Collected data
────────

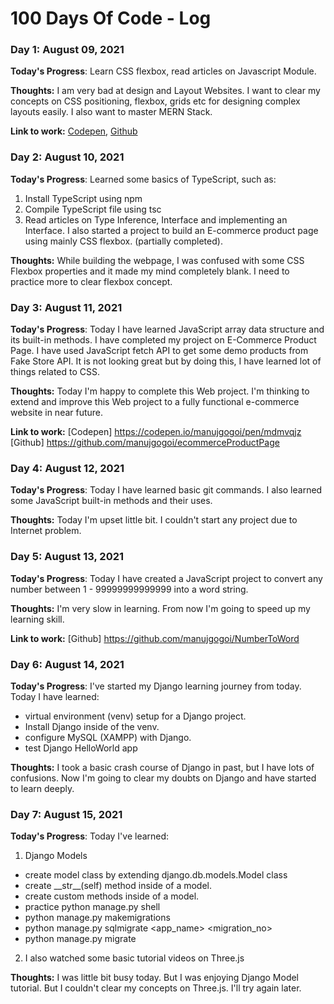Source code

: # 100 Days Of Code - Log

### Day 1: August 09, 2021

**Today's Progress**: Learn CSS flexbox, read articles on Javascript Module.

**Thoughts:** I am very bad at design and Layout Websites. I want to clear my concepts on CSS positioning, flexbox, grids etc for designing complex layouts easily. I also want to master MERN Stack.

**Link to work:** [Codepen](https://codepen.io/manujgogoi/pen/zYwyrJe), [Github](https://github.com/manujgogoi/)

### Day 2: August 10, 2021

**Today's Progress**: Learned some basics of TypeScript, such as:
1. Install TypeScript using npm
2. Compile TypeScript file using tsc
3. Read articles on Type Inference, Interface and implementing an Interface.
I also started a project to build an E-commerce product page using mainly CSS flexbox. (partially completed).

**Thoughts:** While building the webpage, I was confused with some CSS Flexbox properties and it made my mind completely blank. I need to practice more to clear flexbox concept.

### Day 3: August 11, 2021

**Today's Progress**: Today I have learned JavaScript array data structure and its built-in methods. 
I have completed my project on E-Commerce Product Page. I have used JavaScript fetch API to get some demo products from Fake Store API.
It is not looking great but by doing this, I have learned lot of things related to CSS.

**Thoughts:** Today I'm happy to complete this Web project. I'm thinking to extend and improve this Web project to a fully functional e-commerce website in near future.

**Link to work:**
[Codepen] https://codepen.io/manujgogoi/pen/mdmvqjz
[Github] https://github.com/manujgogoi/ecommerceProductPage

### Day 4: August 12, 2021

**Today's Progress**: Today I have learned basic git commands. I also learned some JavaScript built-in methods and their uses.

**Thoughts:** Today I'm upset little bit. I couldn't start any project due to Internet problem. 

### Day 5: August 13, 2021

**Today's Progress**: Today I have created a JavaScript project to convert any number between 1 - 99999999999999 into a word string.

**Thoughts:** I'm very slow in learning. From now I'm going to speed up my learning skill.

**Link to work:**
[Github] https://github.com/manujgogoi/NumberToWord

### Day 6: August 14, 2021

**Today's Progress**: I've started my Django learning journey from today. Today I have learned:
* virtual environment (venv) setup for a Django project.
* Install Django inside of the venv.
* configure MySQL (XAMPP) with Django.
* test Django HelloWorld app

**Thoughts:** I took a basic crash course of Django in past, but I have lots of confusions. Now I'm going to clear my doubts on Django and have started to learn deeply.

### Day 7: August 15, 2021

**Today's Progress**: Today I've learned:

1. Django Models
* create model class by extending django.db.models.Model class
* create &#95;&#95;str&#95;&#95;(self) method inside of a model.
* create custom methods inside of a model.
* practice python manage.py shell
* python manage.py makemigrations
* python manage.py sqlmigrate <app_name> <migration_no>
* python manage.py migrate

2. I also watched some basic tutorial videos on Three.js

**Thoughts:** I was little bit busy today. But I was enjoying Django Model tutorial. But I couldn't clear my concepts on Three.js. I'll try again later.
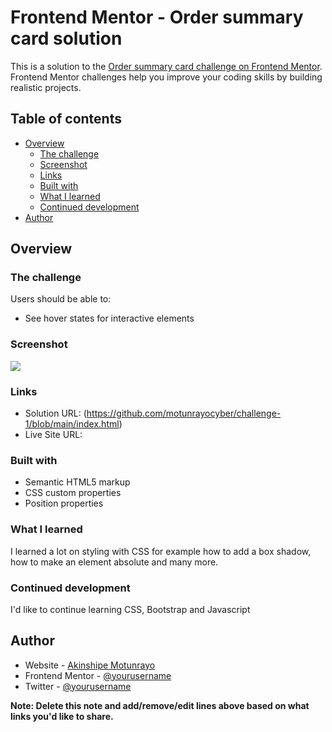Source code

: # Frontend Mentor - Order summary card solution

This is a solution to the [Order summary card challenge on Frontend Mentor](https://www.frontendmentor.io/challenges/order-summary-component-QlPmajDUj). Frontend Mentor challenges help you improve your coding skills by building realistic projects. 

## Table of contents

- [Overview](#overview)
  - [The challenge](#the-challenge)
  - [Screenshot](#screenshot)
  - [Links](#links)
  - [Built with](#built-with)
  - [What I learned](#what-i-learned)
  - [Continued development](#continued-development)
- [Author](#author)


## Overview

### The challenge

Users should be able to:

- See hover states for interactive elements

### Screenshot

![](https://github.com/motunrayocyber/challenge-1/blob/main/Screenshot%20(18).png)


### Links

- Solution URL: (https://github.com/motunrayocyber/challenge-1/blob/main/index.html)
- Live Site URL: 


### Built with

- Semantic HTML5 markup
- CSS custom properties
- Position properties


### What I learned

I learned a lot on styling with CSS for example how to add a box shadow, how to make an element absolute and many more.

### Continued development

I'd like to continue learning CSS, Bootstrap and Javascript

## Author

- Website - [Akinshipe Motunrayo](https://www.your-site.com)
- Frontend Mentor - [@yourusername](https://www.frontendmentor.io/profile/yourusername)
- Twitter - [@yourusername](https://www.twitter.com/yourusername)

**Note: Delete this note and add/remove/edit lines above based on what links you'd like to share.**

────────

**What you have to do**
All entries above should be returned exactly, apart from their pictures.

**Result of this exercise**
Source code

: # 100 Days Of Code - Log

### Day 1: August 09, 2021

**Today's Progress**: Learn CSS flexbox, read articles on Javascript Module.

**Thoughts:** I am very bad at design and Layout Websites. I want to clear my concepts on CSS positioning, flexbox, grids etc for designing complex layouts easily. I also want to master MERN Stack.

**Link to work:** [Codepen](https://codepen.io/manujgogoi/pen/zYwyrJe), [Github](https://github.com/manujgogoi/)

### Day 2: August 10, 2021

**Today's Progress**: Learned some basics of TypeScript, such as:
1. Install TypeScript using npm
2. Compile TypeScript file using tsc
3. Read articles on Type Inference, Interface and implementing an Interface.
I also started a project to build an E-commerce product page using mainly CSS flexbox. (partially completed).

**Thoughts:** While building the webpage, I was confused with some CSS Flexbox properties and it made my mind completely blank. I need to practice more to clear flexbox concept.

### Day 3: August 11, 2021

**Today's Progress**: Today I have learned JavaScript array data structure and its built-in methods. 
I have completed my project on E-Commerce Product Page. I have used JavaScript fetch API to get some demo products from Fake Store API.
It is not looking great but by doing this, I have learned lot of things related to CSS.

**Thoughts:** Today I'm happy to complete this Web project. I'm thinking to extend and improve this Web project to a fully functional e-commerce website in near future.

**Link to work:**
[Codepen] https://codepen.io/manujgogoi/pen/mdmvqjz
[Github] https://github.com/manujgogoi/ecommerceProductPage

### Day 4: August 12, 2021

**Today's Progress**: Today I have learned basic git commands. I also learned some JavaScript built-in methods and their uses.

**Thoughts:** Today I'm upset little bit. I couldn't start any project due to Internet problem. 

### Day 5: August 13, 2021

**Today's Progress**: Today I have created a JavaScript project to convert any number between 1 - 99999999999999 into a word string.

**Thoughts:** I'm very slow in learning. From now I'm going to speed up my learning skill.

**Link to work:**
[Github] https://github.com/manujgogoi/NumberToWord

### Day 6: August 14, 2021

**Today's Progress**: I've started my Django learning journey from today. Today I have learned:
* virtual environment (venv) setup for a Django project.
* Install Django inside of the venv.
* configure MySQL (XAMPP) with Django.
* test Django HelloWorld app

**Thoughts:** I took a basic crash course of Django in past, but I have lots of confusions. Now I'm going to clear my doubts on Django and have started to learn deeply.

### Day 7: August 15, 2021

**Today's Progress**: Today I've learned:

1. Django Models
* create model class by extending django.db.models.Model class
* create &#95;&#95;str&#95;&#95;(self) method inside of a model.
* create custom methods inside of a model.
* practice python manage.py shell
* python manage.py makemigrations
* python manage.py sqlmigrate <app_name> <migration_no>
* python manage.py migrate

2. I also watched some basic tutorial videos on Three.js

**Thoughts:** I was little bit busy today. But I was enjoying Django Model tutorial. But I couldn't clear my concepts on Three.js. I'll try again later.
Source code

: # Frontend Mentor - Order summary card solution

This is a solution to the [Order summary card challenge on Frontend Mentor](https://www.frontendmentor.io/challenges/order-summary-component-QlPmajDUj). Frontend Mentor challenges help you improve your coding skills by building realistic projects. 

## Table of contents

- [Overview](#overview)
  - [The challenge](#the-challenge)
  - [Screenshot](#screenshot)
  - [Links](#links)
  - [Built with](#built-with)
  - [What I learned](#what-i-learned)
  - [Continued development](#continued-development)
- [Author](#author)


## Overview

### The challenge

Users should be able to:

- See hover states for interactive elements

### Screenshot

![](https://github.com/motunrayocyber/challenge-1/blob/main/Screenshot%20(18).png)


### Links

- Solution URL: (https://github.com/motunrayocyber/challenge-1/blob/main/index.html)
- Live Site URL: 


### Built with

- Semantic HTML5 markup
- CSS custom properties
- Position properties


### What I learned

I learned a lot on styling with CSS for example how to add a box shadow, how to make an element absolute and many more.

### Continued development

I'd like to continue learning CSS, Bootstrap and Javascript

## Author

- Website - [Akinshipe Motunrayo](https://www.your-site.com)
- Frontend Mentor - [@yourusername](https://www.frontendmentor.io/profile/yourusername)
- Twitter - [@yourusername](https://www.twitter.com/yourusername)

**Note: Delete this note and add/remove/edit lines above based on what links you'd like to share.**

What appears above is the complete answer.